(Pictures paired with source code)
"""

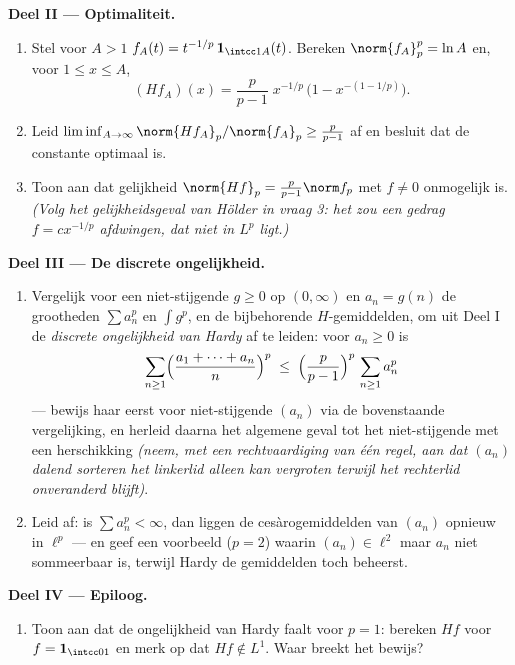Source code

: \begin{problem}
\medskip
\noindent\textbf{Deel II --- Optimaliteit.}
\begin{enumerate}[resume]
  \item Stel voor $A > 1$ $f_A(t) = t^{-1/p}\,\mathbf
        1_{\intcc1A}(t)$. Bereken $\norm{f_A}_p^p = \ln A$ en,
        voor $1 \leq x \leq A$,
        \[
        (Hf_A)(x) = \frac p{p-1}\;x^{-1/p}\,
        \bigl(1 - x^{-(1 - 1/p)}\bigr).
        \]
  \item Leid $\liminf_{A\to\infty} \norm{Hf_A}_p/
        \norm{f_A}_p \geq \frac{p}{p-1}$ af en besluit dat de
        constante optimaal is.
  \item Toon aan dat gelijkheid $\norm{Hf}_p = \frac
        p{p-1}\norm f_p$ met $f \neq 0$ onmogelijk is.
        \emph{(Volg het gelijkheidsgeval van Hölder in vraag 3:
        het zou een gedrag $f = cx^{-1/p}$ afdwingen, dat niet
        in $L^p$ ligt.)}
\end{enumerate}

\medskip
\noindent\textbf{Deel III --- De discrete ongelijkheid.}
\begin{enumerate}[resume]
  \item Vergelijk voor een niet-stijgende $g \geq 0$ op
        $(0,\infty)$ en $a_n = g(n)$ de grootheden $\sum a_n^p$
        en $\int g^p$, en de bijbehorende $H$-gemiddelden, om
        uit Deel I de \emph{discrete ongelijkheid van Hardy}
        af te leiden: voor $a_n \geq 0$ is
        \[
        \sum_{n\geq1}\Bigl(\frac{a_1 + \dots +
        a_n}{n}\Bigr)^{p}
        \;\leq\;
        \Bigl(\frac{p}{p-1}\Bigr)^{p}\,\sum_{n\geq1}a_n^p
        \]
        --- bewijs haar eerst voor niet-stijgende $(a_n)$ via de
        bovenstaande vergelijking, en herleid daarna het
        algemene geval tot het niet-stijgende met een
        herschikking \emph{(neem, met een rechtvaardiging van
        één regel, aan dat $(a_n)$ dalend sorteren het
        linkerlid alleen kan vergroten terwijl het rechterlid
        onveranderd blijft)}.
  \item Leid af: is $\sum a_n^p < \infty$, dan liggen de
        cesàrogemiddelden van $(a_n)$ opnieuw in $\ell^p$ --- en
        geef een voorbeeld ($p = 2$) waarin $(a_n) \in \ell^2$
        maar $a_n$ niet sommeerbaar is, terwijl Hardy de
        gemiddelden toch beheerst.
\end{enumerate}

\medskip
\noindent\textbf{Deel IV --- Epiloog.}
\begin{enumerate}[resume]
  \item Toon aan dat de ongelijkheid van Hardy faalt voor $p =
        1$: bereken $Hf$ voor $f = \mathbf 1_{\intcc01}$ en
        merk op dat $Hf \notin L^1$. Waar breekt het bewijs?
\end{enumerate}


\end{problem}

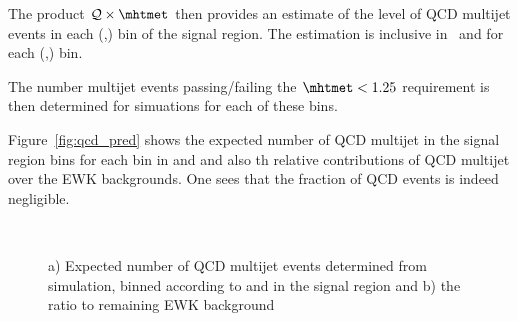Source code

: The product $\mathcal{Q} \times \mhtmet$ then provides an estimate of the level of QCD multijet events in
each (\njet,\scalht) bin of the signal region. The estimation is inclusive in \nb\ and \mht for each
(\njet,\scalht) bin. 


The number multijet events passing/failing the $\mhtmet < 1.25$ requirement is then determined for simuations for each
of these bins.

Figure~\ref{fig:qcd_pred} shows the expected number of QCD multijet
 in the signal region bins for each bin in \njet and \scalht and also
th relative contributions of QCD multijet over the EWK backgrounds. One sees that the
fraction of QCD events is indeed negligible.




\begin{figure}[!h]
  \centering
   \\
  \caption{a) Expected number of QCD multijet events determined from
    simulation, binned according to \njet and \scalht in the signal region and b) the ratio to remaining EWK background }
  \label{fig:qcd_plots}
\end{figure}

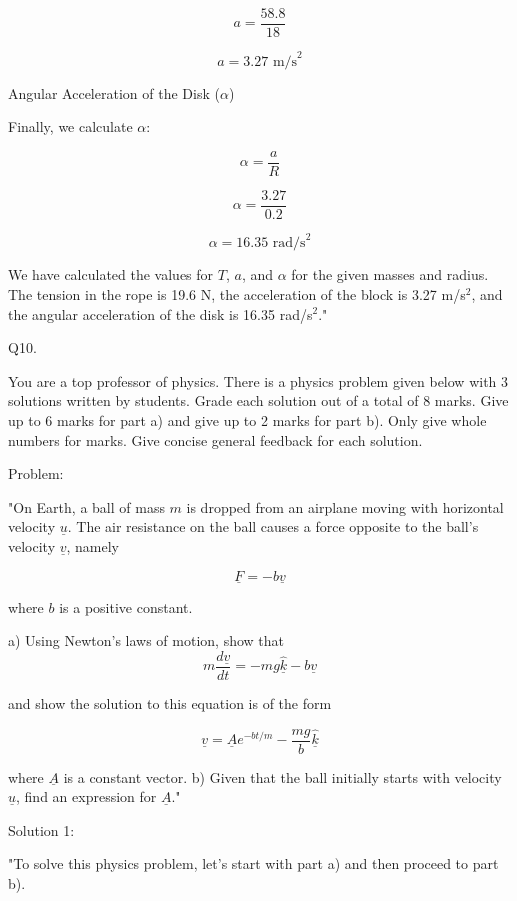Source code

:\[
a = \frac{58.8}{18}
\]

\[
a = 3.27 \text{ m/s}^2
\]

Angular Acceleration of the Disk (\( \alpha \))

Finally, we calculate \( \alpha \):

\[
\alpha = \frac{a}{R}
\]

\[
\alpha = \frac{3.27}{0.2}
\]

\[
\alpha = 16.35 \text{ rad/s}^2
\]

We have calculated the values for \( T \), \( a \), and \( \alpha \) for the given masses and radius. The tension in the rope is 19.6 N, the acceleration of the block is 3.27 m/s\(^2\), and the angular acceleration of the disk is 16.35 rad/s\(^2\)."



                           Q10. 

You are a top professor of physics. There is a physics problem given below with 3 solutions written by students. Grade each solution out of a total of 8 marks. Give up to 6 marks for part a) and give up to 2 marks for part b). Only give whole numbers for marks. Give concise general feedback for each solution.

Problem:

"On Earth, a ball of mass \( m \) is dropped from an airplane moving with horizontal velocity \( \underline{u} \). The air resistance on the ball causes a force opposite to the ball's velocity \( \underline{v} \), namely 

\[ \underline{F} = - b \underline{v} \] 
    
where \( b \) is a positive constant. 
    
a) Using Newton's laws of motion, show that 
\[
m\frac{d\underline{v}}{dt} = - mg \hat{\underline{k}} - b\underline{v} 
\]
    
and show the solution to this equation is of the form 
    
\[
\underline{v} = \underline{A} e^{-bt/m} - \frac{mg}{b} \hat{\underline{k}} 
\]
    
where \( \underline{A} \) is a constant vector.
    b) Given that the ball initially starts with velocity \( \underline{u} \), find an expression for \( \underline{A} \)."

Solution 1:

"To solve this physics problem, let's start with part a) and then proceed to part b).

"""

WHAT IS BEING ASKED:
Give the preceding data back exactly, minus every picture.

OUTPUT FOR THIS TASK:
Source code

: \begin{problem}
\medskip
\noindent\textbf{Deel II --- Optimaliteit.}
\begin{enumerate}[resume]
  \item Stel voor $A > 1$ $f_A(t) = t^{-1/p}\,\mathbf
        1_{\intcc1A}(t)$. Bereken $\norm{f_A}_p^p = \ln A$ en,
        voor $1 \leq x \leq A$,
        \[
        (Hf_A)(x) = \frac p{p-1}\;x^{-1/p}\,
        \bigl(1 - x^{-(1 - 1/p)}\bigr).
        \]
  \item Leid $\liminf_{A\to\infty} \norm{Hf_A}_p/
        \norm{f_A}_p \geq \frac{p}{p-1}$ af en besluit dat de
        constante optimaal is.
  \item Toon aan dat gelijkheid $\norm{Hf}_p = \frac
        p{p-1}\norm f_p$ met $f \neq 0$ onmogelijk is.
        \emph{(Volg het gelijkheidsgeval van Hölder in vraag 3:
        het zou een gedrag $f = cx^{-1/p}$ afdwingen, dat niet
        in $L^p$ ligt.)}
\end{enumerate}

\medskip
\noindent\textbf{Deel III --- De discrete ongelijkheid.}
\begin{enumerate}[resume]
  \item Vergelijk voor een niet-stijgende $g \geq 0$ op
        $(0,\infty)$ en $a_n = g(n)$ de grootheden $\sum a_n^p$
        en $\int g^p$, en de bijbehorende $H$-gemiddelden, om
        uit Deel I de \emph{discrete ongelijkheid van Hardy}
        af te leiden: voor $a_n \geq 0$ is
        \[
        \sum_{n\geq1}\Bigl(\frac{a_1 + \dots +
        a_n}{n}\Bigr)^{p}
        \;\leq\;
        \Bigl(\frac{p}{p-1}\Bigr)^{p}\,\sum_{n\geq1}a_n^p
        \]
        --- bewijs haar eerst voor niet-stijgende $(a_n)$ via de
        bovenstaande vergelijking, en herleid daarna het
        algemene geval tot het niet-stijgende met een
        herschikking \emph{(neem, met een rechtvaardiging van
        één regel, aan dat $(a_n)$ dalend sorteren het
        linkerlid alleen kan vergroten terwijl het rechterlid
        onveranderd blijft)}.
  \item Leid af: is $\sum a_n^p < \infty$, dan liggen de
        cesàrogemiddelden van $(a_n)$ opnieuw in $\ell^p$ --- en
        geef een voorbeeld ($p = 2$) waarin $(a_n) \in \ell^2$
        maar $a_n$ niet sommeerbaar is, terwijl Hardy de
        gemiddelden toch beheerst.
\end{enumerate}

\medskip
\noindent\textbf{Deel IV --- Epiloog.}
\begin{enumerate}[resume]
  \item Toon aan dat de ongelijkheid van Hardy faalt voor $p =
        1$: bereken $Hf$ voor $f = \mathbf 1_{\intcc01}$ en
        merk op dat $Hf \notin L^1$. Waar breekt het bewijs?
\end{enumerate}


\end{problem}

Source code

: The product $\mathcal{Q} \times \mhtmet$ then provides an estimate of the level of QCD multijet events in
each (\njet,\scalht) bin of the signal region. The estimation is inclusive in \nb\ and \mht for each
(\njet,\scalht) bin. 


The number multijet events passing/failing the $\mhtmet < 1.25$ requirement is then determined for simuations for each
of these bins.

Figure~\ref{fig:qcd_pred} shows the expected number of QCD multijet
 in the signal region bins for each bin in \njet and \scalht and also
th relative contributions of QCD multijet over the EWK backgrounds. One sees that the
fraction of QCD events is indeed negligible.




\begin{figure}[!h]
  \centering
   \\
  \caption{a) Expected number of QCD multijet events determined from
    simulation, binned according to \njet and \scalht in the signal region and b) the ratio to remaining EWK background }
  \label{fig:qcd_plots}
\end{figure}

Source code

:\[
a = \frac{58.8}{18}
\]

\[
a = 3.27 \text{ m/s}^2
\]

Angular Acceleration of the Disk (\( \alpha \))

Finally, we calculate \( \alpha \):

\[
\alpha = \frac{a}{R}
\]

\[
\alpha = \frac{3.27}{0.2}
\]

\[
\alpha = 16.35 \text{ rad/s}^2
\]

We have calculated the values for \( T \), \( a \), and \( \alpha \) for the given masses and radius. The tension in the rope is 19.6 N, the acceleration of the block is 3.27 m/s\(^2\), and the angular acceleration of the disk is 16.35 rad/s\(^2\)."



                           Q10. 

You are a top professor of physics. There is a physics problem given below with 3 solutions written by students. Grade each solution out of a total of 8 marks. Give up to 6 marks for part a) and give up to 2 marks for part b). Only give whole numbers for marks. Give concise general feedback for each solution.

Problem:

"On Earth, a ball of mass \( m \) is dropped from an airplane moving with horizontal velocity \( \underline{u} \). The air resistance on the ball causes a force opposite to the ball's velocity \( \underline{v} \), namely 

\[ \underline{F} = - b \underline{v} \] 
    
where \( b \) is a positive constant. 
    
a) Using Newton's laws of motion, show that 
\[
m\frac{d\underline{v}}{dt} = - mg \hat{\underline{k}} - b\underline{v} 
\]
    
and show the solution to this equation is of the form 
    
\[
\underline{v} = \underline{A} e^{-bt/m} - \frac{mg}{b} \hat{\underline{k}} 
\]
    
where \( \underline{A} \) is a constant vector.
    b) Given that the ball initially starts with velocity \( \underline{u} \), find an expression for \( \underline{A} \)."

Solution 1:

"To solve this physics problem, let's start with part a) and then proceed to part b).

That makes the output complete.